*** Begin section ***

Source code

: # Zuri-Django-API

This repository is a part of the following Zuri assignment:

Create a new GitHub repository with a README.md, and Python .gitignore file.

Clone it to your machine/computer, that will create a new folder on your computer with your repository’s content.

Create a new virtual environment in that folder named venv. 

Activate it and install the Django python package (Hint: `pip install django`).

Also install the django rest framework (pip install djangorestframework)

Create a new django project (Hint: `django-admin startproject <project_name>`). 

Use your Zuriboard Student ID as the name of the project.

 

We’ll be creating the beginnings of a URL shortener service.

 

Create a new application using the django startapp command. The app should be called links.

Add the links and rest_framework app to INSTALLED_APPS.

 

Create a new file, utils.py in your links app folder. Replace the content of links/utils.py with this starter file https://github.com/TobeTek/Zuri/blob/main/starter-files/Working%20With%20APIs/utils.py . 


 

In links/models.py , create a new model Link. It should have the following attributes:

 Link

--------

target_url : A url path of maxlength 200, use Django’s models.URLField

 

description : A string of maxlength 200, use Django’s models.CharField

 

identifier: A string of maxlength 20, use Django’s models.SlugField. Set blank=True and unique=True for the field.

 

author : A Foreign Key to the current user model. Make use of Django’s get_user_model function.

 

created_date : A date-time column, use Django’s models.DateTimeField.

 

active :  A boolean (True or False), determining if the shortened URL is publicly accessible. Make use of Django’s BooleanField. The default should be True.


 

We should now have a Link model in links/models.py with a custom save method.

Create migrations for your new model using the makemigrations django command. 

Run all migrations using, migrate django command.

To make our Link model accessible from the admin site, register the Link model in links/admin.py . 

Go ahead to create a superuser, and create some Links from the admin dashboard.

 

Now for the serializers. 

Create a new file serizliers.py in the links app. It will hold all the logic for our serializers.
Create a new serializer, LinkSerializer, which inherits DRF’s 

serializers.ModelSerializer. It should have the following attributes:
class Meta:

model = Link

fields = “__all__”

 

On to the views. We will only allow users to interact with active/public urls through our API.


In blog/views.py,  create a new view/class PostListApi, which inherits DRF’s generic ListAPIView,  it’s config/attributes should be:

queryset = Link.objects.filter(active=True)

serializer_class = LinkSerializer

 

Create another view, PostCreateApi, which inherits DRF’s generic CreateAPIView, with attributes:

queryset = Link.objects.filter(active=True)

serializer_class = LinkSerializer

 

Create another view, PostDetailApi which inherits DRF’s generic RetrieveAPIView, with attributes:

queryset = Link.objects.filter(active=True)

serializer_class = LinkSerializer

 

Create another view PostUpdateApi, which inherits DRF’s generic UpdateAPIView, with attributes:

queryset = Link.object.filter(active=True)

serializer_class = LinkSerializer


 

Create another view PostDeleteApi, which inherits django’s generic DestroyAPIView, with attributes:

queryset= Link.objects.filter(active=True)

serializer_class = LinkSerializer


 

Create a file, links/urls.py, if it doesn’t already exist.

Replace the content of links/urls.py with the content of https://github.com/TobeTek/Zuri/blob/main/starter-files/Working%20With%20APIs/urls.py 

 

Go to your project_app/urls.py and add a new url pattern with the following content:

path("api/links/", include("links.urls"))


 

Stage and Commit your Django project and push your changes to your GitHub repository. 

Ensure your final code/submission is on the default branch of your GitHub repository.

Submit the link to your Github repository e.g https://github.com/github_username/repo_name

*** End section ***
*** Begin section ***

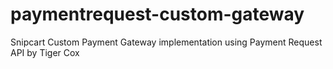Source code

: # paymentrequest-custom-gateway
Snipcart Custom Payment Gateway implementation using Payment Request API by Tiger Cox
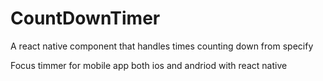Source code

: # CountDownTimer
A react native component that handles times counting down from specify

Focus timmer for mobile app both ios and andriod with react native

*** End section ***
*** Begin section ***

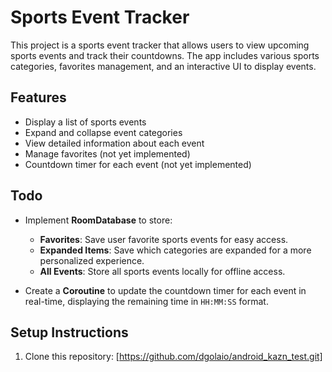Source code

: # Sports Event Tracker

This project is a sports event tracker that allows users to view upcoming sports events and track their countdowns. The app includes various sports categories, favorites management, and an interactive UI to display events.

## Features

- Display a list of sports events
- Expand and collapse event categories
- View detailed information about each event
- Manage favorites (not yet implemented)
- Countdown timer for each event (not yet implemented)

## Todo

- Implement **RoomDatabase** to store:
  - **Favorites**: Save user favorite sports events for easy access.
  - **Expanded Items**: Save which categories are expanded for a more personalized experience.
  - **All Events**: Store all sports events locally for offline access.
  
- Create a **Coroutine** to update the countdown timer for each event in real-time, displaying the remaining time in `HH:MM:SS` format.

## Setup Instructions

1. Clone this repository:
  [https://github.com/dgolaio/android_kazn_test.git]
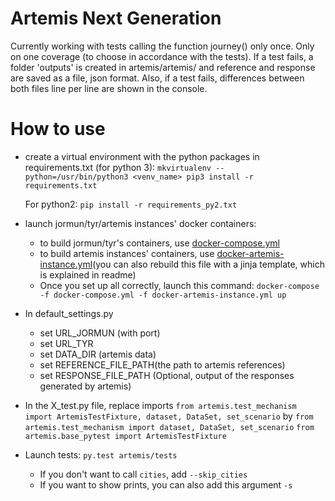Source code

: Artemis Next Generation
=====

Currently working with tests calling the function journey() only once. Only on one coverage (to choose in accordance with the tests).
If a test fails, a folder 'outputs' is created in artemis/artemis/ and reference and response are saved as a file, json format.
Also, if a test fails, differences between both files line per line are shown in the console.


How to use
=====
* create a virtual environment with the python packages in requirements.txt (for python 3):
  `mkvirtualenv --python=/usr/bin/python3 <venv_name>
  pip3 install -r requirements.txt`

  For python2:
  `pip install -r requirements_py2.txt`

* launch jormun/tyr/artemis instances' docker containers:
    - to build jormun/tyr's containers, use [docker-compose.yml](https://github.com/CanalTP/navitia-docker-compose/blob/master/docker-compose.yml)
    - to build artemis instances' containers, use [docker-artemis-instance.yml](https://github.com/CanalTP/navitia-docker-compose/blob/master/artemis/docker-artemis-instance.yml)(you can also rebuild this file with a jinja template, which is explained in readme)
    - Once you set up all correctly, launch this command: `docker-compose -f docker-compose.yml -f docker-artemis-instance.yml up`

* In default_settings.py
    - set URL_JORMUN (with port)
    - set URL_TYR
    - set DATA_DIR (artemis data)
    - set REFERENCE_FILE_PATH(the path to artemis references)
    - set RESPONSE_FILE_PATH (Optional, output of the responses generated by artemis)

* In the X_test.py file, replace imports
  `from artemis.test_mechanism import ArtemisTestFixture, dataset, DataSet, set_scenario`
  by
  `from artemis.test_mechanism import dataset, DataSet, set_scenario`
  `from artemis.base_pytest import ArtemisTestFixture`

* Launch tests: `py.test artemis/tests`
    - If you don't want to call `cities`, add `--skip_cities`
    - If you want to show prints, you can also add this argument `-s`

*** End section ***

Task: Go through the records above and copy every line with the word "blob".

Response to the task:
Create a new file, utils.py in your links app folder. Replace the content of links/utils.py with this starter file https://github.com/TobeTek/Zuri/blob/main/starter-files/Working%20With%20APIs/utils.py . 
Replace the content of links/urls.py with the content of https://github.com/TobeTek/Zuri/blob/main/starter-files/Working%20With%20APIs/urls.py 
    - to build jormun/tyr's containers, use [docker-compose.yml](https://github.com/CanalTP/navitia-docker-compose/blob/master/docker-compose.yml)
    - to build artemis instances' containers, use [docker-artemis-instance.yml](https://github.com/CanalTP/navitia-docker-compose/blob/master/artemis/docker-artemis-instance.yml)(you can also rebuild this file with a jinja template, which is explained in readme)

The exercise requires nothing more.